A Better Way to Take Progesterone

A Better Way to Take Progesterone
New delivery system improves bioavailability of this natural hormone
By Will Block

ou can’t judge a book by its cover, goes the old saying. Book publishers, however, know that people do just that, so they try hard to design covers that will appeal to consumers. Packaging matters. Whether it’s a mundane consumer product made to look sexy through attractive packaging, or an attractive woman making herself look more sexy with seductive makeup, or a politician seducing the voters by making up lies about what he will do for them if elected, it’s often the packaging that clinches the deal.

A similar principle holds for supplements (and drugs)—but in a different way. Regardless of their intrinsic worth, often these products are only as good as the ability of their packaging to clinch the deal. In this case, however, “packaging” refers not to the container the supplement came in, but to the physical and chemical form of the supplement itself, and the “deal” is to get the supplement to where it needs to go inside the human body so that it can do its designated job. In a sense, the supplement is only as good as the method of its delivery.

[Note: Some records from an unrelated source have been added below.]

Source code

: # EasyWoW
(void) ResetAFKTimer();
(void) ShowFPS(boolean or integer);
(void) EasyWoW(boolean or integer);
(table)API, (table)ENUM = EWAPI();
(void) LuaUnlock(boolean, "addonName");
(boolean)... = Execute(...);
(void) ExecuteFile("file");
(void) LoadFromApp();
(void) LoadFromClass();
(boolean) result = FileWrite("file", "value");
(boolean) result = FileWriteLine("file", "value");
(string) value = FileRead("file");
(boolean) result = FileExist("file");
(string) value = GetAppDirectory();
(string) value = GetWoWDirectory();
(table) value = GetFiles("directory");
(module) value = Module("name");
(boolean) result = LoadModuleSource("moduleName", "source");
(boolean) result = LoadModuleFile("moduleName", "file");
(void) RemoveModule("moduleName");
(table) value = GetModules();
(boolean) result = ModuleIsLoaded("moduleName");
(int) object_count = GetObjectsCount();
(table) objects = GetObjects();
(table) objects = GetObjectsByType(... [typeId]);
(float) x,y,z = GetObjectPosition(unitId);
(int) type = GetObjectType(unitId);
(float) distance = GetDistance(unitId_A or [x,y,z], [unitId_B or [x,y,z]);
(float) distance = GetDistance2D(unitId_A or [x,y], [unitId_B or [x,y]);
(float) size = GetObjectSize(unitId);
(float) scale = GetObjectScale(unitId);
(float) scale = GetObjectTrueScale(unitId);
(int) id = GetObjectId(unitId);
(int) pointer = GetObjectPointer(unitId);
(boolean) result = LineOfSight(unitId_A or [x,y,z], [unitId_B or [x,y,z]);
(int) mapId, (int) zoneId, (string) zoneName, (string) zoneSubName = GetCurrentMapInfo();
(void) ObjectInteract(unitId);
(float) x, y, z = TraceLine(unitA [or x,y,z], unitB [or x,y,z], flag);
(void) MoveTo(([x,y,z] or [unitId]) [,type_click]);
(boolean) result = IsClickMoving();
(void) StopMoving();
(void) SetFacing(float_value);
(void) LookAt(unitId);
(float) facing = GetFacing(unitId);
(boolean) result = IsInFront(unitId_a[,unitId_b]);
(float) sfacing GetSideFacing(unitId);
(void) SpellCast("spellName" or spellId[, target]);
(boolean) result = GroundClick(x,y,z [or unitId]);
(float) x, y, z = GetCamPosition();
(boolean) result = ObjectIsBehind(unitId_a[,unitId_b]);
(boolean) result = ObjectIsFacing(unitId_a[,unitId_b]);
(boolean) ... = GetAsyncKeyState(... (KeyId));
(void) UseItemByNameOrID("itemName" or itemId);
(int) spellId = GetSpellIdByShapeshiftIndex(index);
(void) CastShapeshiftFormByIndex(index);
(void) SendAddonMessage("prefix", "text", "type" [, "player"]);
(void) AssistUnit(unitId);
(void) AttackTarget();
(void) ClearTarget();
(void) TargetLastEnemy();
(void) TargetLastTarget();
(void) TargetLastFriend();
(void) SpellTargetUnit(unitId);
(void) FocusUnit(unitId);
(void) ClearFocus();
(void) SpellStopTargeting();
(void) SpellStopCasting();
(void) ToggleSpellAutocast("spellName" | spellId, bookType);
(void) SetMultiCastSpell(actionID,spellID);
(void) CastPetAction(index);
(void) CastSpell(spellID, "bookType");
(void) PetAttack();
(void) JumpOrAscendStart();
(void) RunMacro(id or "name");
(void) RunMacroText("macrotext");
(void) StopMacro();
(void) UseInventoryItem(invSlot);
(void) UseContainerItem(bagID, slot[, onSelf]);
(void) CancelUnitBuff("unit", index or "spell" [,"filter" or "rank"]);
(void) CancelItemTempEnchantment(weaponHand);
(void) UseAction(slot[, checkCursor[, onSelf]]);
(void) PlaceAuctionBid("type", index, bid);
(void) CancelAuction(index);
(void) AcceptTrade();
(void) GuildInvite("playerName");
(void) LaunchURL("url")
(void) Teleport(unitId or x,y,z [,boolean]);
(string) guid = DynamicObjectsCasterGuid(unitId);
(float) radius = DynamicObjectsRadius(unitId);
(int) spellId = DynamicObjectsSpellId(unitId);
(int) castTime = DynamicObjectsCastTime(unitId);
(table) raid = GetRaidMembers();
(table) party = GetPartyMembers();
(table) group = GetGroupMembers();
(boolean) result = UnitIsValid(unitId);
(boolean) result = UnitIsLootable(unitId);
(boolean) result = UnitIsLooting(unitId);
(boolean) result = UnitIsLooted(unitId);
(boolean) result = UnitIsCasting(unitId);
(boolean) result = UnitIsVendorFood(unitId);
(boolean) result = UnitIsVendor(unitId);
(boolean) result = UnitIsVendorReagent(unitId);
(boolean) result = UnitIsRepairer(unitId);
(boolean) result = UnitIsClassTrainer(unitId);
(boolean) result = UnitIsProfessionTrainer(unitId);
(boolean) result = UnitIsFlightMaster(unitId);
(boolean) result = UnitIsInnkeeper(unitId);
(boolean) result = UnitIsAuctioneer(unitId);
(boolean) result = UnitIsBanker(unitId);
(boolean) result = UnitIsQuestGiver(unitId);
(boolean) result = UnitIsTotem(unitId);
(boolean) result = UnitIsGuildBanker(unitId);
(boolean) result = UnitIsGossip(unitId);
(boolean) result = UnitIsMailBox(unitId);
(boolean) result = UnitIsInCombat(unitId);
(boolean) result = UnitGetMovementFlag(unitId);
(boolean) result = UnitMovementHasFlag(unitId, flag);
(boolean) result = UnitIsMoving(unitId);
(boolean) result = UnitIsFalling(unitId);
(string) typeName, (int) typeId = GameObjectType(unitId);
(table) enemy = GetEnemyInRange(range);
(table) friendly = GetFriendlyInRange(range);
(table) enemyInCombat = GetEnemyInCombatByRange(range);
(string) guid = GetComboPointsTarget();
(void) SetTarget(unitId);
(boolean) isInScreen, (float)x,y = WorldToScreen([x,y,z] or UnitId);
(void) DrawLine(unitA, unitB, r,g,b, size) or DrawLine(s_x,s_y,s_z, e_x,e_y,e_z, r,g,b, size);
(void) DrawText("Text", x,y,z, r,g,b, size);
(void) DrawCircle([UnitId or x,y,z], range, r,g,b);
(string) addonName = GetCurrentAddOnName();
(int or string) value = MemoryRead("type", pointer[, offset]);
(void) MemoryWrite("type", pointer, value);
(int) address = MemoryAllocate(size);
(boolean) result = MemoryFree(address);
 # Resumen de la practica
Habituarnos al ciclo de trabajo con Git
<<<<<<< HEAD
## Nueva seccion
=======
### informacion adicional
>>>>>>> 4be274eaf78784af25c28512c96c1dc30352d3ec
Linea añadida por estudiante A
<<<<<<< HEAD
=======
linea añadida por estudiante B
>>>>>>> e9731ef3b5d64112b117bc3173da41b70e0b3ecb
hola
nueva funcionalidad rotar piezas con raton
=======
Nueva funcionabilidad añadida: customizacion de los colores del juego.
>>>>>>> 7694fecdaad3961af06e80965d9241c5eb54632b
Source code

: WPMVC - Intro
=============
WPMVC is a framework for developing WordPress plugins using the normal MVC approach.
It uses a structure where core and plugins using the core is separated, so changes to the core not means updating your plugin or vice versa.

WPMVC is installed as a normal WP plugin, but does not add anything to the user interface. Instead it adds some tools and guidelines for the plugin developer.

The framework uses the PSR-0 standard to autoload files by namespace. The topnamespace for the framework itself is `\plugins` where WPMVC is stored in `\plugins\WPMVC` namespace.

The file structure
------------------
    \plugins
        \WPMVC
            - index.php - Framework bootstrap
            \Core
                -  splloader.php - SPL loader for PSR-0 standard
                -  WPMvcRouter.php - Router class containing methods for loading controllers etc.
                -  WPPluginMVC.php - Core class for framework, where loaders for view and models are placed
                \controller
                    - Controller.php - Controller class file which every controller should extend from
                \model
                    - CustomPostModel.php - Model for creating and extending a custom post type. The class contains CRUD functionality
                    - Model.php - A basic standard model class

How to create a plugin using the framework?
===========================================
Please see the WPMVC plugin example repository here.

The “delivery vehicle”—the physical and chemical form in which the supplement is provided—is thus vital for success, and manufacturers and pharmacists are ever alert for ways to improve the supplement’s bioavailability to the tissues that need it. As Thomas Edison said, “If there’s a way to do it better … find it!”

Edison would probably be fascinated by a method that has been found for improving our ability to deliver the natural female sex hormone progesterone as a supplement. We’ll get to that in a moment, but first let’s recall an important fact about progesterone.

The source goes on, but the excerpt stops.